How the Gun Lobby Shot Down D.C.'s Congressional Vote
DC freelance reporter Byron Tau has an extensive story in the Washington City Paper on how the NRA subverted DC's attempts to get voting rights:
When Ilir Zherka took over as executive director of DC Vote in 2002, one of his friends jokingly told him, “Either you’re really smart because you have a job for life—you’re never going to accomplish this goal—or you’re really stupid because you think you can win.”
Perhaps both. But just this spring, he seemed close to proving his cynical compatriot wrong.
It was April 16, the anniversary of the 1862 day when Abraham Lincoln granted freedom to slaves in the District. And Zherka, a 44-year-old émigré from the former Yugoslavia, who equates the struggle for D.C. Congressional representation with the cause of Albanian freedom, was quick to draw a connection.
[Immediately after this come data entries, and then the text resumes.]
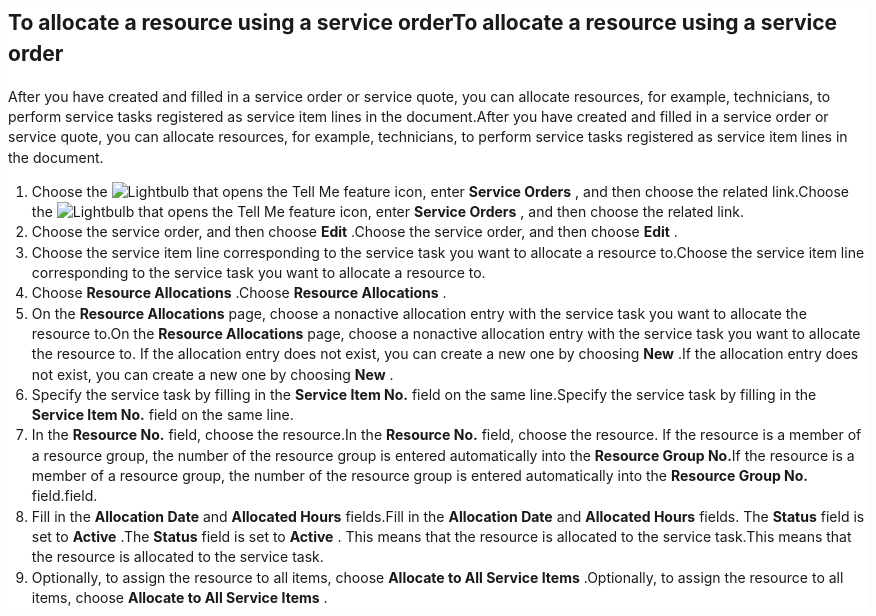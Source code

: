 ## <a name="to-allocate-a-resource-using-a-service-order"></a><span data-ttu-id="f9476-141">To allocate a resource using a service order</span><span class="sxs-lookup"><span data-stu-id="f9476-141">To allocate a resource using a service order</span></span>  
<span data-ttu-id="f9476-142">After you have created and filled in a service order or service quote, you can allocate resources, for example, technicians, to perform service tasks registered as service item lines in the document.</span><span class="sxs-lookup"><span data-stu-id="f9476-142">After you have created and filled in a service order or service quote, you can allocate resources, for example, technicians, to perform service tasks registered as service item lines in the document.</span></span>  

1. <span data-ttu-id="f9476-143">Choose the ![Lightbulb that opens the Tell Me feature](media/ui-search/search_small.png "Tell me what you want to do") icon, enter **Service Orders** , and then choose the related link.</span><span class="sxs-lookup"><span data-stu-id="f9476-143">Choose the ![Lightbulb that opens the Tell Me feature](media/ui-search/search_small.png "Tell me what you want to do") icon, enter **Service Orders** , and then choose the related link.</span></span>  
2. <span data-ttu-id="f9476-144">Choose the service order, and then choose **Edit** .</span><span class="sxs-lookup"><span data-stu-id="f9476-144">Choose the service order, and then choose **Edit** .</span></span>  
3. <span data-ttu-id="f9476-145">Choose the service item line corresponding to the service task you want to allocate a resource to.</span><span class="sxs-lookup"><span data-stu-id="f9476-145">Choose the service item line corresponding to the service task you want to allocate a resource to.</span></span>  
4. <span data-ttu-id="f9476-146">Choose **Resource Allocations** .</span><span class="sxs-lookup"><span data-stu-id="f9476-146">Choose **Resource Allocations** .</span></span>
5. <span data-ttu-id="f9476-147">On the **Resource Allocations** page, choose a nonactive allocation entry with the service task you want to allocate the resource to.</span><span class="sxs-lookup"><span data-stu-id="f9476-147">On the **Resource Allocations** page, choose a nonactive allocation entry with the service task you want to allocate the resource to.</span></span> <span data-ttu-id="f9476-148">If the allocation entry does not exist, you can create a new one by choosing **New** .</span><span class="sxs-lookup"><span data-stu-id="f9476-148">If the allocation entry does not exist, you can create a new one by choosing **New** .</span></span>  
7. <span data-ttu-id="f9476-149">Specify the service task by filling in the **Service Item No.** field on the same line.</span><span class="sxs-lookup"><span data-stu-id="f9476-149">Specify the service task by filling in the **Service Item No.** field on the same line.</span></span>  
8. <span data-ttu-id="f9476-150">In the **Resource No.** field, choose the resource.</span><span class="sxs-lookup"><span data-stu-id="f9476-150">In the **Resource No.** field, choose the resource.</span></span> <span data-ttu-id="f9476-151">If the resource is a member of a resource group, the number of the resource group is entered automatically into the **Resource Group No.**</span><span class="sxs-lookup"><span data-stu-id="f9476-151">If the resource is a member of a resource group, the number of the resource group is entered automatically into the **Resource Group No.**</span></span> <span data-ttu-id="f9476-152">field.</span><span class="sxs-lookup"><span data-stu-id="f9476-152">field.</span></span>  
9. <span data-ttu-id="f9476-153">Fill in the **Allocation Date** and **Allocated Hours** fields.</span><span class="sxs-lookup"><span data-stu-id="f9476-153">Fill in the **Allocation Date** and **Allocated Hours** fields.</span></span> <span data-ttu-id="f9476-154">The **Status** field is set to **Active** .</span><span class="sxs-lookup"><span data-stu-id="f9476-154">The **Status** field is set to **Active** .</span></span> <span data-ttu-id="f9476-155">This means that the resource is allocated to the service task.</span><span class="sxs-lookup"><span data-stu-id="f9476-155">This means that the resource is allocated to the service task.</span></span>  
10. <span data-ttu-id="f9476-156">Optionally, to assign the resource to all items, choose **Allocate to All Service Items** .</span><span class="sxs-lookup"><span data-stu-id="f9476-156">Optionally, to assign the resource to all items, choose **Allocate to All Service Items** .</span></span>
“We are not fully emancipated,” he announced to a group of 200-odd activists in the Capitol’s visitors’ center as they prepped for a flurry of last-minute lobbying. “We need to get the rights and privileges that all other Americans have.”
Demanding those rights and privileges has been rhetorical boilerplate for local pols going back decades. In the past few years, though, strategists like Zherka had quieted down about the city’s impossible dream—making itself a state, right alongside Alabama and Montana—and started pushing a humbler goal: winning D.C. a vote in the House of Representatives.